----- Given data
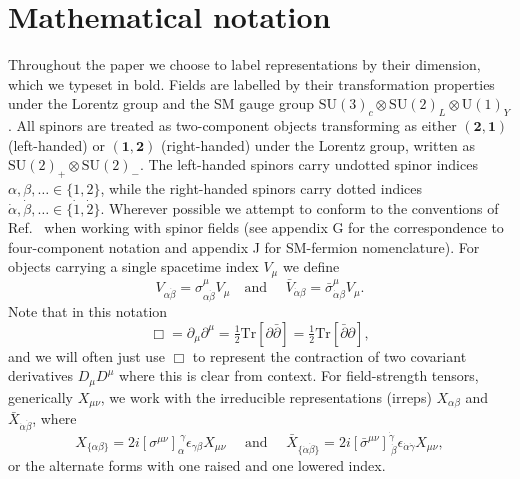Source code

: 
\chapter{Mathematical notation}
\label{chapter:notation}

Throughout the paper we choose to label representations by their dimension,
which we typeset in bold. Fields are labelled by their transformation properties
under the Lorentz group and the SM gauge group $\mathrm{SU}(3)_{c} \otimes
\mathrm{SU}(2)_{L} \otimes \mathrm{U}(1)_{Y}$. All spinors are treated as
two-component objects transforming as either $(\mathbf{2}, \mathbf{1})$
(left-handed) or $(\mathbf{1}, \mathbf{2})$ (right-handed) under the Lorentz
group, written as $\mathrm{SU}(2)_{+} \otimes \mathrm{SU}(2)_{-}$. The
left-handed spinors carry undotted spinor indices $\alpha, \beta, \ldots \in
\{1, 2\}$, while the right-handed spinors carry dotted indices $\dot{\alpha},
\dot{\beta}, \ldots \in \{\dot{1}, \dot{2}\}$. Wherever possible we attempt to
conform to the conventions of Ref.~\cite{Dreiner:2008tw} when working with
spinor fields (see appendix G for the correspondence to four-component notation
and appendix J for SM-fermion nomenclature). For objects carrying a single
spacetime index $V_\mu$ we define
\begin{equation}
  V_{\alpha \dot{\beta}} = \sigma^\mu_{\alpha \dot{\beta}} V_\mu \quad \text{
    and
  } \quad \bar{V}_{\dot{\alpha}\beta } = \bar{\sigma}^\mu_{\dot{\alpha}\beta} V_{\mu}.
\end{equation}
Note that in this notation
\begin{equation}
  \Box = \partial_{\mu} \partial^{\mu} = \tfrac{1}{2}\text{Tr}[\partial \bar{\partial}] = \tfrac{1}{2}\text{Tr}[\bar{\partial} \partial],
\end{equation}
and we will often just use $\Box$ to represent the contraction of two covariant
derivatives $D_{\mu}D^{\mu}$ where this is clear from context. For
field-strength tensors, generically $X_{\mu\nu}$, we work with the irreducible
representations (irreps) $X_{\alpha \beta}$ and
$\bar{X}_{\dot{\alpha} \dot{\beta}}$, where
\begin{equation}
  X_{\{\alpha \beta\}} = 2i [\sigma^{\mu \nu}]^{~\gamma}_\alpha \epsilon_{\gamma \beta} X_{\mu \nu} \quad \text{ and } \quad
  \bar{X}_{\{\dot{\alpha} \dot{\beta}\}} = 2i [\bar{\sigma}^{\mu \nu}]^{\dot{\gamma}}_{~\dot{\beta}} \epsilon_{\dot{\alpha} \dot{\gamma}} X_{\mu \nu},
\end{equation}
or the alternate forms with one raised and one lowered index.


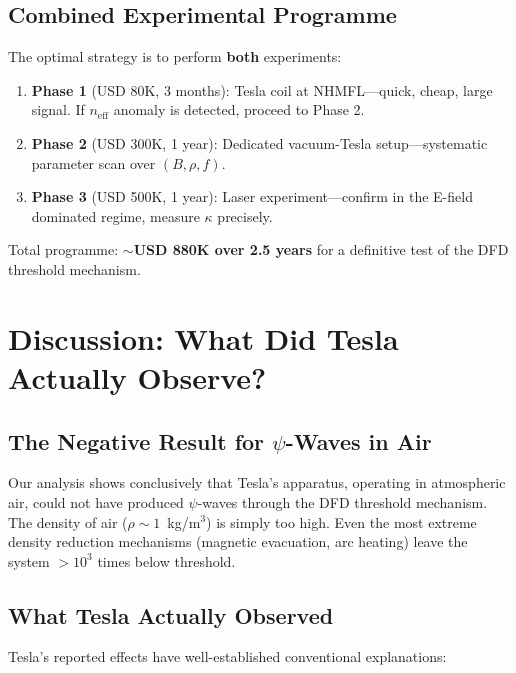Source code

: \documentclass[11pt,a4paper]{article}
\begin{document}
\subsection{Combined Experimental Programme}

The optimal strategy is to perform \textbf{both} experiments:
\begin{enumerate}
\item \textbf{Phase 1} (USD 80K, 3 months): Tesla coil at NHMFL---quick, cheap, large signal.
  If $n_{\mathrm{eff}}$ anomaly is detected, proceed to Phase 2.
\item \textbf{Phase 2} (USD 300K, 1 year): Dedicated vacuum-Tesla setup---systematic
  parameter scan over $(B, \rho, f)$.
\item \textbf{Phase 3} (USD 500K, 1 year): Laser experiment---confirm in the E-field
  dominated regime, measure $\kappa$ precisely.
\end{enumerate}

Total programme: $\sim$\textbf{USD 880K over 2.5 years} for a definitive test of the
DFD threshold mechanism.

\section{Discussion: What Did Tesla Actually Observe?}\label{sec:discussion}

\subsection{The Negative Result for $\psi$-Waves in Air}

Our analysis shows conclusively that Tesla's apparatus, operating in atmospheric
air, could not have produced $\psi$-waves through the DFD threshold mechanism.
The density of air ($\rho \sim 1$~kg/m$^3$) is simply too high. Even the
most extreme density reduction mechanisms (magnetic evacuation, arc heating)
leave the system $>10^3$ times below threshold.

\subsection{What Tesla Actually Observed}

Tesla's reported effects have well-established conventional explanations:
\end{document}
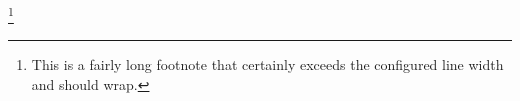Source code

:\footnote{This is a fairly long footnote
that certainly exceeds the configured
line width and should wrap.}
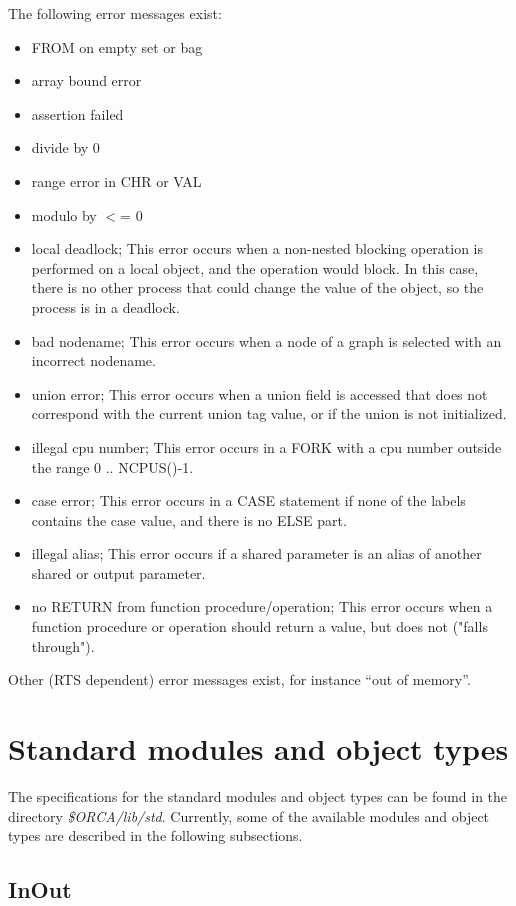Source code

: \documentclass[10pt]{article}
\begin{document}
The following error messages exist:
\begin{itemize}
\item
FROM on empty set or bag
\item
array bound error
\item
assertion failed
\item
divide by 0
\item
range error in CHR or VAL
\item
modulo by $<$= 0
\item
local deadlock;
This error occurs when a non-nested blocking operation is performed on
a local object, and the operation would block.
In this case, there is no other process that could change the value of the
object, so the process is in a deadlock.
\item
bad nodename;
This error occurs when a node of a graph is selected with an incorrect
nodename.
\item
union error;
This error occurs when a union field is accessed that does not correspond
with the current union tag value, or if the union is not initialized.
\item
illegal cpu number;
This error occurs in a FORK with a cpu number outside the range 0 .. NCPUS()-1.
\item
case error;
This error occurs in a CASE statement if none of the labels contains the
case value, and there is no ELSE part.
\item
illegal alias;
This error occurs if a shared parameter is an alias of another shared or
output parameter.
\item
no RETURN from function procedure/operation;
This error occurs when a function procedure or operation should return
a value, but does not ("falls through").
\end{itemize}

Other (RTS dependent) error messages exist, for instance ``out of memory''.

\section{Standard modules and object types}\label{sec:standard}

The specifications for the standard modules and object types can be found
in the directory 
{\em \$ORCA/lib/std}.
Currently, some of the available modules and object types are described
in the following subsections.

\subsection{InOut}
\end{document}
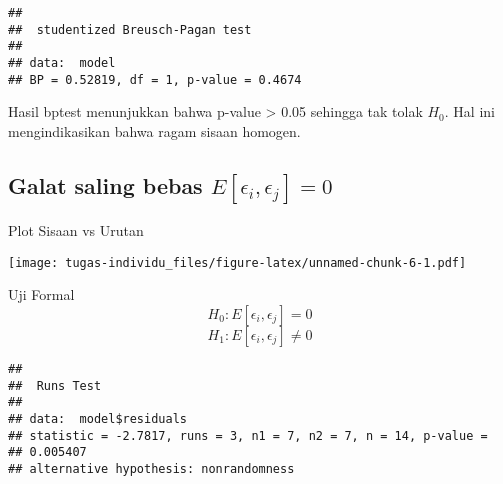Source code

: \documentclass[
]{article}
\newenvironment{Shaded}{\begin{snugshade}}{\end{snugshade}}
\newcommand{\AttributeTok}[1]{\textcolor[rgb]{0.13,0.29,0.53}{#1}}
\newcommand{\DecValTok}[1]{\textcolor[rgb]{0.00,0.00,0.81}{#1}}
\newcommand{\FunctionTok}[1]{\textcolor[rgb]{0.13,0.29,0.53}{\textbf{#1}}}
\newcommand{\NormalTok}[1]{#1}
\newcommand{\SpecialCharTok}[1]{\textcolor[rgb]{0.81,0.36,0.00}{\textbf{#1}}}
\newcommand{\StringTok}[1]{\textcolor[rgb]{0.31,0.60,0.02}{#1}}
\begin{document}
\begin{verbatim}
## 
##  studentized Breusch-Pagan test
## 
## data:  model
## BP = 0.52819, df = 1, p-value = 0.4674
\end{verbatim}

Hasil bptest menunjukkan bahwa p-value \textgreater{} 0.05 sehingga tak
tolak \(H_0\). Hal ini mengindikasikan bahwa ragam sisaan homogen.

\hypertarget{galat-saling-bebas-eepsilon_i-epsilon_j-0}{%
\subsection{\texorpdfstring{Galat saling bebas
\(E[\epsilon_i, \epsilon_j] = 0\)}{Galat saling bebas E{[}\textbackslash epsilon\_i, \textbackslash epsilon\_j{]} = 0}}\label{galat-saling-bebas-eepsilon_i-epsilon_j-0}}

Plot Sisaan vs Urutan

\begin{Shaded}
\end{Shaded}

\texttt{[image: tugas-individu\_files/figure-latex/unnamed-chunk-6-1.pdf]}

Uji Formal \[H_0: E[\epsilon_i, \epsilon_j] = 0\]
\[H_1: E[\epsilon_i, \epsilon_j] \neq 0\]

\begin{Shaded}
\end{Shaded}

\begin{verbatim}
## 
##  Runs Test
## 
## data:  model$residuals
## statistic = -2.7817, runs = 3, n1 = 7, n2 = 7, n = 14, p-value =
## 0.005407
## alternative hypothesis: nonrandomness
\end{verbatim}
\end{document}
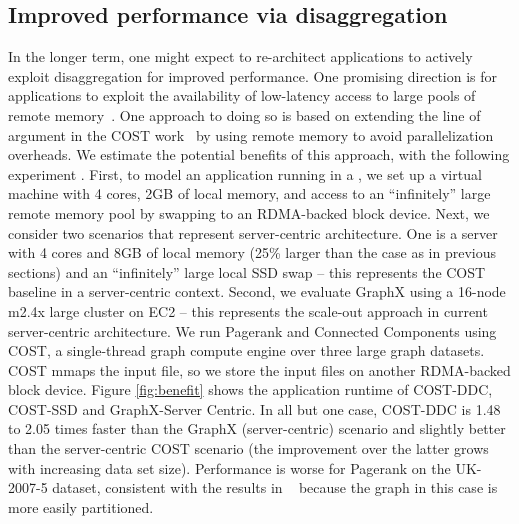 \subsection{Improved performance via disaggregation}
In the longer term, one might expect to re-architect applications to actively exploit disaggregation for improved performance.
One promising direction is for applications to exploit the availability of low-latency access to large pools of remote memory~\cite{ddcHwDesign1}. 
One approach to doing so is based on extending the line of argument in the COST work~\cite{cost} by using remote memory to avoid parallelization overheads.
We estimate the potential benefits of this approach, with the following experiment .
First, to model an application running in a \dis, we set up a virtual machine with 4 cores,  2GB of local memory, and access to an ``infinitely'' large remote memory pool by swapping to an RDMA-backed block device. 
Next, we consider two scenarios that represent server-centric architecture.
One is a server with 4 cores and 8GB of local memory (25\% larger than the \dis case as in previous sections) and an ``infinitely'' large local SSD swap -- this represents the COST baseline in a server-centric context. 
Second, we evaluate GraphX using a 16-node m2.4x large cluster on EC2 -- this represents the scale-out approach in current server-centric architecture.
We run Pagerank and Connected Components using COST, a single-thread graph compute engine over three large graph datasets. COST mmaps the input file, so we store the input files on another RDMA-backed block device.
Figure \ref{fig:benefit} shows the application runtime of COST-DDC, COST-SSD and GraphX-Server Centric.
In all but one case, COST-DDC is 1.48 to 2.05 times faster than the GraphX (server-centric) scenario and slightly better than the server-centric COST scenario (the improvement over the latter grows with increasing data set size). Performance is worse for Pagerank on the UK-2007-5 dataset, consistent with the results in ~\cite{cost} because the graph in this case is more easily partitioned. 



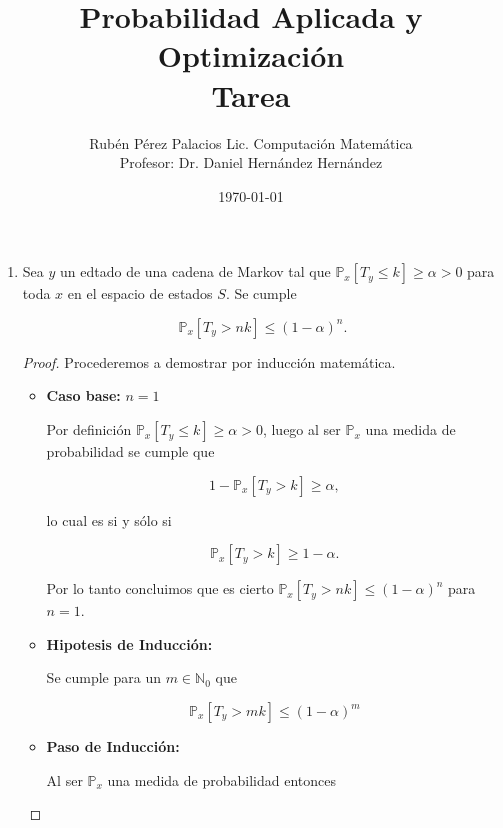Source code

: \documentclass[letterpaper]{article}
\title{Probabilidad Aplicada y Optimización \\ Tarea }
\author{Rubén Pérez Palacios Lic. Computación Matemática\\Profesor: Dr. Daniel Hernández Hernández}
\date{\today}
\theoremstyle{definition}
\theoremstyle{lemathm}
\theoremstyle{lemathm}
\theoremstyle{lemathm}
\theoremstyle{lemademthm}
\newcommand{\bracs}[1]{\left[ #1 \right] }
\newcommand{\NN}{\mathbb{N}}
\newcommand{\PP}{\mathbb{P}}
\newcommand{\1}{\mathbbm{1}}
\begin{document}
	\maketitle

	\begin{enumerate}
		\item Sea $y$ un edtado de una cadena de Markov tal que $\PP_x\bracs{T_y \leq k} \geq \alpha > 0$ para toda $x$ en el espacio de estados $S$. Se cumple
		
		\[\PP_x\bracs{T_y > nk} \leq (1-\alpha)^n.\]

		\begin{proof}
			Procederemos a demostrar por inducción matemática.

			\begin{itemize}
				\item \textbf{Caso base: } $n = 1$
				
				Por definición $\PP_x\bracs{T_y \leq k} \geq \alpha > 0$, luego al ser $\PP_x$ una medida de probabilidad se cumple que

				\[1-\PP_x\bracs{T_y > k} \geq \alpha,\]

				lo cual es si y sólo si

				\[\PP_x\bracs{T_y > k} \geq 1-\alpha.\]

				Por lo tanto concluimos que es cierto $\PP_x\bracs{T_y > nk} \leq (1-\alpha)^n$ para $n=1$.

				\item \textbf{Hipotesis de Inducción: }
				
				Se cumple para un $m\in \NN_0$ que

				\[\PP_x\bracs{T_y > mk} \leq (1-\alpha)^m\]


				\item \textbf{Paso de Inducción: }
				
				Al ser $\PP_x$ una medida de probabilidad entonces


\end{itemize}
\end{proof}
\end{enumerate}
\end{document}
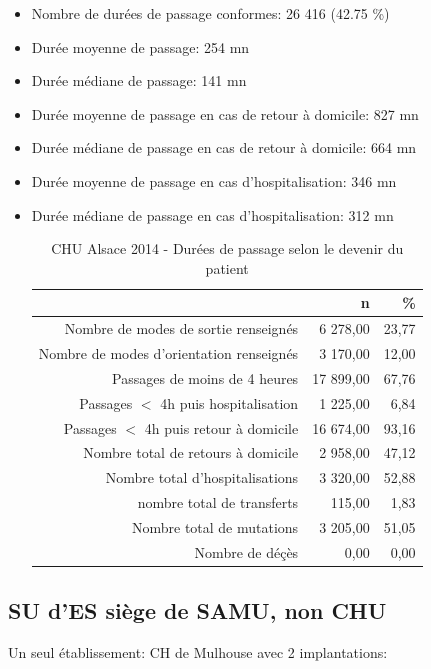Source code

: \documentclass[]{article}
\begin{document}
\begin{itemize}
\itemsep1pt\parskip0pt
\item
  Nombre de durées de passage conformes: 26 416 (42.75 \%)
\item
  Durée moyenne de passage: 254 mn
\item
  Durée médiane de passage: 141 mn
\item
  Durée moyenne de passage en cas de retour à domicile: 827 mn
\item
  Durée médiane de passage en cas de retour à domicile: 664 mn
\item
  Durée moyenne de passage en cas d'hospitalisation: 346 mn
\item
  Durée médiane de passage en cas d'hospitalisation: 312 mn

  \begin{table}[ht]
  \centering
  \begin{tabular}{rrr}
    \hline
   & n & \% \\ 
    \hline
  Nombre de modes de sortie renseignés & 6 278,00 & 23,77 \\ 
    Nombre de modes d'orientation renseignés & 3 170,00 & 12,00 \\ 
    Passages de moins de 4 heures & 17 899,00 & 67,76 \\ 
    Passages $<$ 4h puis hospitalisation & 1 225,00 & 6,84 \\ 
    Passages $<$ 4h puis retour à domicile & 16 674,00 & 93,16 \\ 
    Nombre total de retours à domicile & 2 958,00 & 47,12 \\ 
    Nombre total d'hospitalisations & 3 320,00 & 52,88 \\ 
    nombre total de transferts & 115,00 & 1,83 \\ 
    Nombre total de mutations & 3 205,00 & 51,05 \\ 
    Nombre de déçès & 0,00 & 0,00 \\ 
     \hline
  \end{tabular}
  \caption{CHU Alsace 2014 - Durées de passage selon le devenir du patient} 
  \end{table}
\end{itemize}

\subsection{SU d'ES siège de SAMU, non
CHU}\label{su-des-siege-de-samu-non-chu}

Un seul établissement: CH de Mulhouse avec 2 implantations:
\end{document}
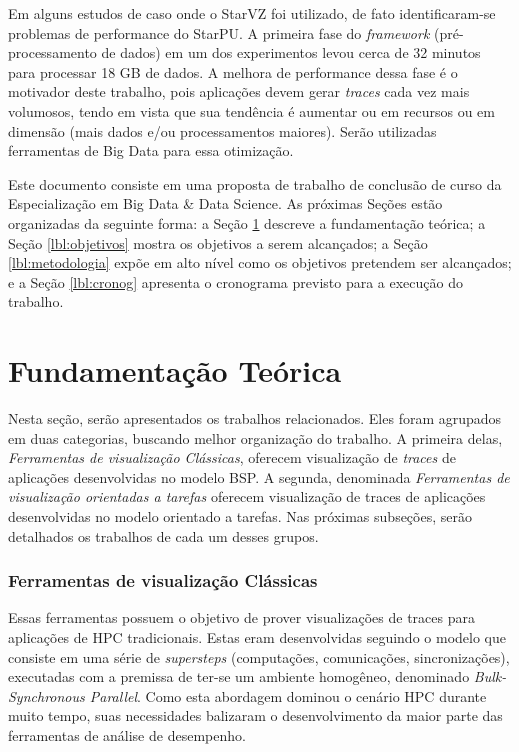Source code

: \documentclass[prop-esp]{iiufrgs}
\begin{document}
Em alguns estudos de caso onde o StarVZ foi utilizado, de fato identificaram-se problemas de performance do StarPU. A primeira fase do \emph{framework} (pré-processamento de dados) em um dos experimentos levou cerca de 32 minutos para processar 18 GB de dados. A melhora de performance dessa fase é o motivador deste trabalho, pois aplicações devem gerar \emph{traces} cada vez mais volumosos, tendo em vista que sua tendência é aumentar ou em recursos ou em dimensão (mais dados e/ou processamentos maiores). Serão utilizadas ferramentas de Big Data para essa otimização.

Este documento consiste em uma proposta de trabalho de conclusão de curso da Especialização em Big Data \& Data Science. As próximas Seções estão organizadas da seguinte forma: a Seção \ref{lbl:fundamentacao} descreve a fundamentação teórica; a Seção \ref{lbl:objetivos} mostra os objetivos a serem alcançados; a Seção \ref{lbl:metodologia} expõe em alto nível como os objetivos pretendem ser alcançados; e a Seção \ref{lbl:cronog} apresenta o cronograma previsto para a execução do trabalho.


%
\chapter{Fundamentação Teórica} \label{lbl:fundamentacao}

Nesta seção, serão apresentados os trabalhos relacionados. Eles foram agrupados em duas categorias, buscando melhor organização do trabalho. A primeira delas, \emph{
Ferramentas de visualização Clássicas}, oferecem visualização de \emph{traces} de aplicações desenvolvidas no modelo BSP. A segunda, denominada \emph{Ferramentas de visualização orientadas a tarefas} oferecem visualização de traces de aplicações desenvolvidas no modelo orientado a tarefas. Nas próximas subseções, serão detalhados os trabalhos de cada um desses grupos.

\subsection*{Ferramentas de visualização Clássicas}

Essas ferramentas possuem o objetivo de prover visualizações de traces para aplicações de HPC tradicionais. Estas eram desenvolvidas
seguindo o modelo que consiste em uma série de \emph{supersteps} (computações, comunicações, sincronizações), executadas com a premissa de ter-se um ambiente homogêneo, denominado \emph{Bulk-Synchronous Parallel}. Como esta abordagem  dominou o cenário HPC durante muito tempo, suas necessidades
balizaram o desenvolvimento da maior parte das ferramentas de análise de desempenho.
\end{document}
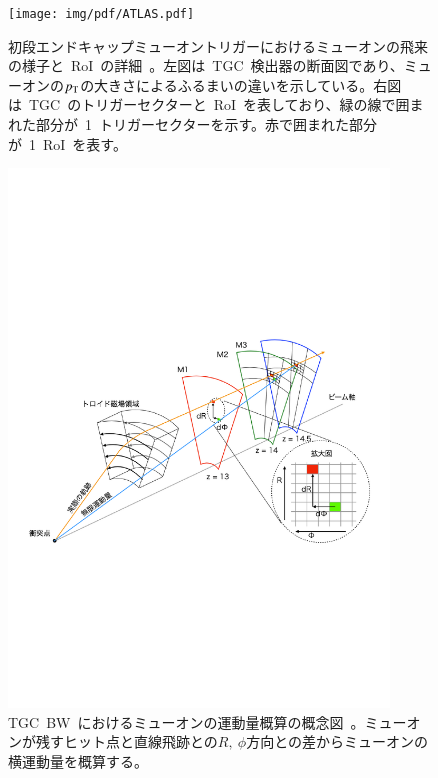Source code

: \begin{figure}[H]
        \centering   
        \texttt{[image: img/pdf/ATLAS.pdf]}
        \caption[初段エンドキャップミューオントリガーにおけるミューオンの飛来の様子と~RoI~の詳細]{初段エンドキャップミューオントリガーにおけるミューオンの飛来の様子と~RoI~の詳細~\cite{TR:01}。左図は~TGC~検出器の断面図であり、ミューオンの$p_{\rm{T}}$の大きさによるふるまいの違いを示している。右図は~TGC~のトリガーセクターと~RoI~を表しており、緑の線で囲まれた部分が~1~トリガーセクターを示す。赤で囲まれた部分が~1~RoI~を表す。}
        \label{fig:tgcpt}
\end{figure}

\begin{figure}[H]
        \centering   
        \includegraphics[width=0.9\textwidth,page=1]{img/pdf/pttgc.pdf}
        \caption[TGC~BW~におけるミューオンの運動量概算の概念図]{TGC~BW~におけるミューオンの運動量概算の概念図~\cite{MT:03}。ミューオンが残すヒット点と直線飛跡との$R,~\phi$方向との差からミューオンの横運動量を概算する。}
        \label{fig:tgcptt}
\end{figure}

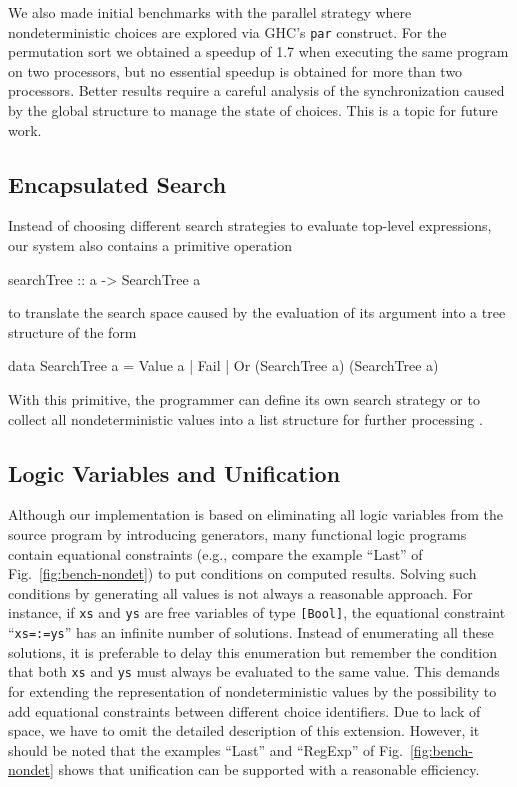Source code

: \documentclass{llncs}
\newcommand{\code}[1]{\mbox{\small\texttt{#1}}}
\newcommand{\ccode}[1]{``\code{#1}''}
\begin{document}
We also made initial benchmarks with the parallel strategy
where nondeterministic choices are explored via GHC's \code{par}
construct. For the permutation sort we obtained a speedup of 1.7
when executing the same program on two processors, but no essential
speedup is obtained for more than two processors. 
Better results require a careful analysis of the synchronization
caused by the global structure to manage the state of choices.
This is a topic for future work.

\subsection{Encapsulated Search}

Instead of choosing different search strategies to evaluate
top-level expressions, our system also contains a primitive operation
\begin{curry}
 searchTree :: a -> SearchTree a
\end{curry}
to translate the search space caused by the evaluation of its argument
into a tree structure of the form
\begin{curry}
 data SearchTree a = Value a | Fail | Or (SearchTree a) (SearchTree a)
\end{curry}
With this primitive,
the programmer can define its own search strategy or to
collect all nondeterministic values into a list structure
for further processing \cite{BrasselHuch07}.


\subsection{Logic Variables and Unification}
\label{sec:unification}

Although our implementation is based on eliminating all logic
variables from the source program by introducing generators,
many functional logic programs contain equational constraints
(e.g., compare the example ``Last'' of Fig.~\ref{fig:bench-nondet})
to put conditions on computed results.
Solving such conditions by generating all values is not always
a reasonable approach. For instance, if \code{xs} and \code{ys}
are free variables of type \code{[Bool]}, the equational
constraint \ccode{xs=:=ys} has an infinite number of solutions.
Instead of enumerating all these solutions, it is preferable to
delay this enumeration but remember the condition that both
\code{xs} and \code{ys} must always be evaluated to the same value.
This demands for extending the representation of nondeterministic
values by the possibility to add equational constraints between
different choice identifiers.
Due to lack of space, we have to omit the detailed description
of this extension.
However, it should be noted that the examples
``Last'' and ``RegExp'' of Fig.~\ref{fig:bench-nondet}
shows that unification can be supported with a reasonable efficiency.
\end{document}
----------
▶ _Work task_: For every line in the data above that has the string "Last", return that line.

▶ _Completed task_:
(e.g., compare the example ``Last'' of Fig.~\ref{fig:bench-nondet})
``Last'' and ``RegExp'' of Fig.~\ref{fig:bench-nondet}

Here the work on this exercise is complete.